── Extracted data
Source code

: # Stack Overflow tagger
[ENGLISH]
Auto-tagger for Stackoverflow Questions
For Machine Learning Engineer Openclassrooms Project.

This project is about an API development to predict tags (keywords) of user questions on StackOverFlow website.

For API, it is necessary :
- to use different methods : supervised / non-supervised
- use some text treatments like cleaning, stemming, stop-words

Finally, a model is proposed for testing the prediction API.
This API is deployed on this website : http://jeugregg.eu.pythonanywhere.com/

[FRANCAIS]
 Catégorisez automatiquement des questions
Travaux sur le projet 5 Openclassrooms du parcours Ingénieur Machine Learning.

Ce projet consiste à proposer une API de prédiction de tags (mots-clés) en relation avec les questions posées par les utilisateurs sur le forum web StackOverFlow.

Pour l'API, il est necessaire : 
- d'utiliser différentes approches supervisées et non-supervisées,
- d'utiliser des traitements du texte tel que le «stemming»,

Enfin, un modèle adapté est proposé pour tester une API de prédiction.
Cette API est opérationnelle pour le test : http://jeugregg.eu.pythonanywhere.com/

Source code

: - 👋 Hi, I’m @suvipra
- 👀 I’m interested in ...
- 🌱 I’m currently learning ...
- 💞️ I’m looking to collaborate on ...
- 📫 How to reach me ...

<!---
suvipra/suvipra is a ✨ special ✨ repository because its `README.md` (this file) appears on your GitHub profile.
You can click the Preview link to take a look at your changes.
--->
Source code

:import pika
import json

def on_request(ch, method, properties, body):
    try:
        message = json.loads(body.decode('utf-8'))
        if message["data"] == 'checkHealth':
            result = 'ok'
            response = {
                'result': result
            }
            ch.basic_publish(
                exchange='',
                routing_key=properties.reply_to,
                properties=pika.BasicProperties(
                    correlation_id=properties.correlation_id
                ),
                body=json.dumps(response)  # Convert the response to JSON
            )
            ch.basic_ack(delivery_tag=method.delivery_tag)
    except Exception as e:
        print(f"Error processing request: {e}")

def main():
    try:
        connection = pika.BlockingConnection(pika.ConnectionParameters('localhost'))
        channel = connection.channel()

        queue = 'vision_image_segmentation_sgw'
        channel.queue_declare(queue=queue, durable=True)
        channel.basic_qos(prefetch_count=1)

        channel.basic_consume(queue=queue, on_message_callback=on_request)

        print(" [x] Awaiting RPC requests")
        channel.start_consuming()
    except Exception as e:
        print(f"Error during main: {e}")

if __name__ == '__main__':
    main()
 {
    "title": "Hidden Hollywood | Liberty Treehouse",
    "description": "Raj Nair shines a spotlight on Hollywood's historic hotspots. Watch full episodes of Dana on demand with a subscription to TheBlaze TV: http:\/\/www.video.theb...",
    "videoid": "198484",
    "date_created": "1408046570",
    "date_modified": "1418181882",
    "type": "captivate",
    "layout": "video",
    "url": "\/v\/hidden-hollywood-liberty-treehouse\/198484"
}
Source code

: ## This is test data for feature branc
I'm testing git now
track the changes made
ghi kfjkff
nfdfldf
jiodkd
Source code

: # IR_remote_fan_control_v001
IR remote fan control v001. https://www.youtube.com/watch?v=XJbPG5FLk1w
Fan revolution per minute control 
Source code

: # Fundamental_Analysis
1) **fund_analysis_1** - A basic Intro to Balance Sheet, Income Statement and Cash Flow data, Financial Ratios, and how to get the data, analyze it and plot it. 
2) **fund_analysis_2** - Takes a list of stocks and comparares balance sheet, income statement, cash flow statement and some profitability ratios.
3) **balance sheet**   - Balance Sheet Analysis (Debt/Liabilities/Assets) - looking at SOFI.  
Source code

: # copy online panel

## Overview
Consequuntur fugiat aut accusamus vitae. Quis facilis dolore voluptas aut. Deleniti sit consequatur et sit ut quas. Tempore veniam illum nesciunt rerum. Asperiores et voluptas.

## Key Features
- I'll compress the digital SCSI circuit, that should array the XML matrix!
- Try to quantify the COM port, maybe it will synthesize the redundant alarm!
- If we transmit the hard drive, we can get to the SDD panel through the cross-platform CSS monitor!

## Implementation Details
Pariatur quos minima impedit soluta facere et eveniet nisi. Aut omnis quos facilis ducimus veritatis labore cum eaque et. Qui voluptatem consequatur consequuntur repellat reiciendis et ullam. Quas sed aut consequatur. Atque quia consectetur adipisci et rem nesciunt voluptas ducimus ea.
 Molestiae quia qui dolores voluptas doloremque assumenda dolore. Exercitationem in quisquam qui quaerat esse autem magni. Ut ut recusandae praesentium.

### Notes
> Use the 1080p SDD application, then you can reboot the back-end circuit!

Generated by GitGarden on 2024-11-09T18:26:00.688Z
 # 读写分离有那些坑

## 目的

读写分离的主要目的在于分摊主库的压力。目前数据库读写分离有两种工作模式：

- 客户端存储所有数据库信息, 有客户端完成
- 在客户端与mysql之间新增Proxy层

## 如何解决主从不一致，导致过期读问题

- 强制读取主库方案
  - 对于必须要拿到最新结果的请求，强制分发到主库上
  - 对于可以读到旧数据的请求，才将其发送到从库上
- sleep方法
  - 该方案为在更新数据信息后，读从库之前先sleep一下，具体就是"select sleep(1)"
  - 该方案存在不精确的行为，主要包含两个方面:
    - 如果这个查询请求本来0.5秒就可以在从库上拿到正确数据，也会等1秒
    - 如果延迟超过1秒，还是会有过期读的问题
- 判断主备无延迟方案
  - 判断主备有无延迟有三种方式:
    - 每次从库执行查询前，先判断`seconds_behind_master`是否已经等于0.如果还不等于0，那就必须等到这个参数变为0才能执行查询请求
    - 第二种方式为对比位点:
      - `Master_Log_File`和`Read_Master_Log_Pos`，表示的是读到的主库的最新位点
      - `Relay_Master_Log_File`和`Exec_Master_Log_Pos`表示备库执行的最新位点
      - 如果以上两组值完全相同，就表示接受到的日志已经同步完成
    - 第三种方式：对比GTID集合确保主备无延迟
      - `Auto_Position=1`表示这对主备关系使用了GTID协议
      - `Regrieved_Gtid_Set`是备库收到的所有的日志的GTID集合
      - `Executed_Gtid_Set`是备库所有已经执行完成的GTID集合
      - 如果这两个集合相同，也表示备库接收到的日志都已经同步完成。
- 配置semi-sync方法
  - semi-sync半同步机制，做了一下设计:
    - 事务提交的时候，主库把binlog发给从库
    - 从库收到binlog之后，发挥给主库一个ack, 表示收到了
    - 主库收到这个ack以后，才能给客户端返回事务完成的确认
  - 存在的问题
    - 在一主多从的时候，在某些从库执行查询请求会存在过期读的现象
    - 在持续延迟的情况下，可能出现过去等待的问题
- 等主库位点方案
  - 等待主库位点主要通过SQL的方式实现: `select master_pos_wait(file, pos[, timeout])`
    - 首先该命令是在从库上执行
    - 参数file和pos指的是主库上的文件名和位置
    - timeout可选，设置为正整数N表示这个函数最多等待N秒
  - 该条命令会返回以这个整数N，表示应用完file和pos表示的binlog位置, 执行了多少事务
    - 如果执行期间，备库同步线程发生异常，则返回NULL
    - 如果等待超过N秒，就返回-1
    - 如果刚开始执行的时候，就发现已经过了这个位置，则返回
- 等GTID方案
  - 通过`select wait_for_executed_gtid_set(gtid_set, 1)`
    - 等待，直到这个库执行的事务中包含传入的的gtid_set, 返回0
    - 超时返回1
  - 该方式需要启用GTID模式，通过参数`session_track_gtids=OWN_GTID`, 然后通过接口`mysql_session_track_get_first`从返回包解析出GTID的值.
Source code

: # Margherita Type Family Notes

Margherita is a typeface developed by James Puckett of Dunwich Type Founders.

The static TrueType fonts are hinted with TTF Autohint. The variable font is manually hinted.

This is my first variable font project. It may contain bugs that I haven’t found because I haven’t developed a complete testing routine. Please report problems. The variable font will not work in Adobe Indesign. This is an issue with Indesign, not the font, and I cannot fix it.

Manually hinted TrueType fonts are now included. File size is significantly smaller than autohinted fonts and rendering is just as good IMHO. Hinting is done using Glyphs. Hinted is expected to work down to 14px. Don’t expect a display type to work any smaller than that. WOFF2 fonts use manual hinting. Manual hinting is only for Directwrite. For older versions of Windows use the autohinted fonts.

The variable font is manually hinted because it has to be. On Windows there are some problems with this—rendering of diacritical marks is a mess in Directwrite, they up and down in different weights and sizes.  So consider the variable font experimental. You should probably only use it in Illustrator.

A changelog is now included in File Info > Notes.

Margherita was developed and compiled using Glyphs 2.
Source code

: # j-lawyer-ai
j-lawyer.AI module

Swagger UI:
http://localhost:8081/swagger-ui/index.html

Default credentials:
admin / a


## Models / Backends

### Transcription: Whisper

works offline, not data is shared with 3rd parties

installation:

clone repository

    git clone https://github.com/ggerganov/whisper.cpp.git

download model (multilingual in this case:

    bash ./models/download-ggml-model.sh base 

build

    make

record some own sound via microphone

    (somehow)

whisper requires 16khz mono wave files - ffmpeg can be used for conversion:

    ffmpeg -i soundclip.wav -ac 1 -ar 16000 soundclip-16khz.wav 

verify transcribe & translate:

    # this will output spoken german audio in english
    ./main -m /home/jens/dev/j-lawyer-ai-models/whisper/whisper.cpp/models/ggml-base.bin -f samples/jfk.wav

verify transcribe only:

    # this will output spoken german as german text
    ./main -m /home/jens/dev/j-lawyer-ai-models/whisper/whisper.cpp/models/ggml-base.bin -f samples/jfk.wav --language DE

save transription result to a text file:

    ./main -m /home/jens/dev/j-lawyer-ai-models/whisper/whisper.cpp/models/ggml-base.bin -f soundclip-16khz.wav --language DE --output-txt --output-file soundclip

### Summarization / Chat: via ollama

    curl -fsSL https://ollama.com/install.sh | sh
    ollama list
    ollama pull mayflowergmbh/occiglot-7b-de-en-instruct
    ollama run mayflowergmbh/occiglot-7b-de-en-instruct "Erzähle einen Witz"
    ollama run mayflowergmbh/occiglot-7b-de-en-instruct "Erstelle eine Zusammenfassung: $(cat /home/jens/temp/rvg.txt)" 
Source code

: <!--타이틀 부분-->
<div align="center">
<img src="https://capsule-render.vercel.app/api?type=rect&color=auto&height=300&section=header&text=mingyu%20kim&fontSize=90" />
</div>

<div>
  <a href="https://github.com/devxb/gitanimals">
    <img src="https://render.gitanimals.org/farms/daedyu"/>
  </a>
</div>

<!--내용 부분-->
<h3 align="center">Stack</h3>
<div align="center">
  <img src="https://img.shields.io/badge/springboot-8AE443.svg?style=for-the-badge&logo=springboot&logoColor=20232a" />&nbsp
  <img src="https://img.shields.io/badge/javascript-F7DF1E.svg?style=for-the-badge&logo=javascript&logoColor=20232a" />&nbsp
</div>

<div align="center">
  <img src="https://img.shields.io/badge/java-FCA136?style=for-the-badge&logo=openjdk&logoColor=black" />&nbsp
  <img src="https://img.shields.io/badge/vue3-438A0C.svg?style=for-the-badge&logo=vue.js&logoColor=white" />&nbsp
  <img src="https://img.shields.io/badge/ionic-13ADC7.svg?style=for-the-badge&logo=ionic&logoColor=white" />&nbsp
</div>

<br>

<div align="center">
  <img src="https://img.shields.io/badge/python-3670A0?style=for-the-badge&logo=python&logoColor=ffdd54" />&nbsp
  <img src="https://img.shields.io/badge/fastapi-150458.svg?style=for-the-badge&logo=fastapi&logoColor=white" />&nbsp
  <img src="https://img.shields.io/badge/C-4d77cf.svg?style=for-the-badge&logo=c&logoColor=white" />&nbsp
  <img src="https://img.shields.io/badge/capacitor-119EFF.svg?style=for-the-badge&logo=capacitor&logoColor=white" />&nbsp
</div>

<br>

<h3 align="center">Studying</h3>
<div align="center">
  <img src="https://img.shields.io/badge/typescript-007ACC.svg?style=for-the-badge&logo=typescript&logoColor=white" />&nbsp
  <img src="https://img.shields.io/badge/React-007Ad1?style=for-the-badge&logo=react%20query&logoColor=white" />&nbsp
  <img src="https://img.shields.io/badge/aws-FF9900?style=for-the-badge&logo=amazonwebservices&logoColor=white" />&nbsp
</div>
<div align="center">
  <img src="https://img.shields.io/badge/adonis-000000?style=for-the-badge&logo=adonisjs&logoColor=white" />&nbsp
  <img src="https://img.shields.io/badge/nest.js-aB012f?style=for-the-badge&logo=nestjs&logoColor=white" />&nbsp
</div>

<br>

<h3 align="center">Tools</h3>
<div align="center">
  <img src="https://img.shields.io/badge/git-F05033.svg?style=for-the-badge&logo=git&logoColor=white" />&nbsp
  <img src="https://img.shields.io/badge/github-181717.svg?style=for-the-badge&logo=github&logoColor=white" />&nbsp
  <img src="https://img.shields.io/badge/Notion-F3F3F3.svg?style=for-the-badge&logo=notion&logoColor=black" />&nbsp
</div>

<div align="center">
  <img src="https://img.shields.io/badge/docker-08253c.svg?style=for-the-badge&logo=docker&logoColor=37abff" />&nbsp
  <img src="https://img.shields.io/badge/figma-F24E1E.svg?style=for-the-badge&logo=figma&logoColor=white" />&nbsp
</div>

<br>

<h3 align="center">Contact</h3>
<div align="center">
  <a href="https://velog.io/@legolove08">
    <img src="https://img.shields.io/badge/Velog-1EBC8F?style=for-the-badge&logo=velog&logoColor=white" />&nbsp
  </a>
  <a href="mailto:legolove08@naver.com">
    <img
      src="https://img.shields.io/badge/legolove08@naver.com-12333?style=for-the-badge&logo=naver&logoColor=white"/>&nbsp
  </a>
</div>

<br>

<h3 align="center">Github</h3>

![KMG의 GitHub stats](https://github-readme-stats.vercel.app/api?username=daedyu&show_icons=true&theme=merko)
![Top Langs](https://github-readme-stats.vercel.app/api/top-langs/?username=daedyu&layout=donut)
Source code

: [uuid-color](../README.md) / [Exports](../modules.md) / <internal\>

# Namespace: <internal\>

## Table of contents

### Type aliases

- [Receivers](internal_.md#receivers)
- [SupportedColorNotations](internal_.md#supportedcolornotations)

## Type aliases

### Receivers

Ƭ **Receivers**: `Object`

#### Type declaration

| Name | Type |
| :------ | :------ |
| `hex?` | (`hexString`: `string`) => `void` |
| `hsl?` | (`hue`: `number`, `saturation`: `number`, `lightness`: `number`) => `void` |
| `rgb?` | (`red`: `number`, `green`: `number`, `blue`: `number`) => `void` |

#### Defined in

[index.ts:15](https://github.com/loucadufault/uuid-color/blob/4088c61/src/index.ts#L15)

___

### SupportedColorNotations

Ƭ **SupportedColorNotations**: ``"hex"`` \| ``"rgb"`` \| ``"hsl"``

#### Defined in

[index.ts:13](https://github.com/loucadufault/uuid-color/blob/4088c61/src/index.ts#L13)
────
[Task to complete]
Given the data above, transcribe exactly the lines from the one containing "Manually hinted TrueType" down to the one containing "A changelog is", and no others.

[Exercise answer]
Manually hinted TrueType fonts are now included. File size is significantly smaller than autohinted fonts and rendering is just as good IMHO. Hinting is done using Glyphs. Hinted is expected to work down to 14px. Don’t expect a display type to work any smaller than that. WOFF2 fonts use manual hinting. Manual hinting is only for Directwrite. For older versions of Windows use the autohinted fonts.

The variable font is manually hinted because it has to be. On Windows there are some problems with this—rendering of diacritical marks is a mess in Directwrite, they up and down in different weights and sizes.  So consider the variable font experimental. You should probably only use it in Illustrator.

A changelog is now included in File Info > Notes.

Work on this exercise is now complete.